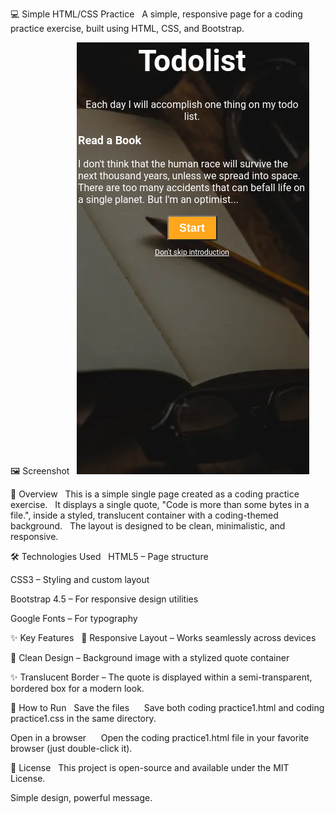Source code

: 💻 Simple HTML/CSS Practice  
A simple, responsive page for a coding practice exercise, built using HTML, CSS, and Bootstrap.

🖼️ Screenshot  
![Coding Practice Screenshot](./todo-list-v6.png)

📖 Overview  
This is a simple single page created as a coding practice exercise.  
It displays a single quote, "Code is more than some bytes in a file.", inside a styled, translucent container with a coding-themed background.  
The layout is designed to be clean, minimalistic, and responsive.

🛠️ Technologies Used  
HTML5 – Page structure  

CSS3 – Styling and custom layout  

Bootstrap 4.5 – For responsive design utilities  

Google Fonts – For typography  

✨ Key Features  
📱 Responsive Layout – Works seamlessly across devices  

🎨 Clean Design – Background image with a stylized quote container  

✨ Translucent Border – The quote is displayed within a semi-transparent, bordered box for a modern look.

🚀 How to Run  
Save the files  
   Save both coding practice1.html and coding practice1.css in the same directory.  

Open in a browser  
   Open the coding practice1.html file in your favorite browser (just double-click it).

📜 License  
This project is open-source and available under the MIT License.

Simple design, powerful message.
====================
--- Work request ---
Omit every picture, and please return the entries exactly from the first line through the line with "This is a simple", both included.

--- Result ---
Source code

: 💻 Simple HTML/CSS Practice  
A simple, responsive page for a coding practice exercise, built using HTML, CSS, and Bootstrap.

🖼️ Screenshot  
![Coding Practice Screenshot](./todo-list-v6.png)

📖 Overview  
This is a simple single page created as a coding practice exercise.  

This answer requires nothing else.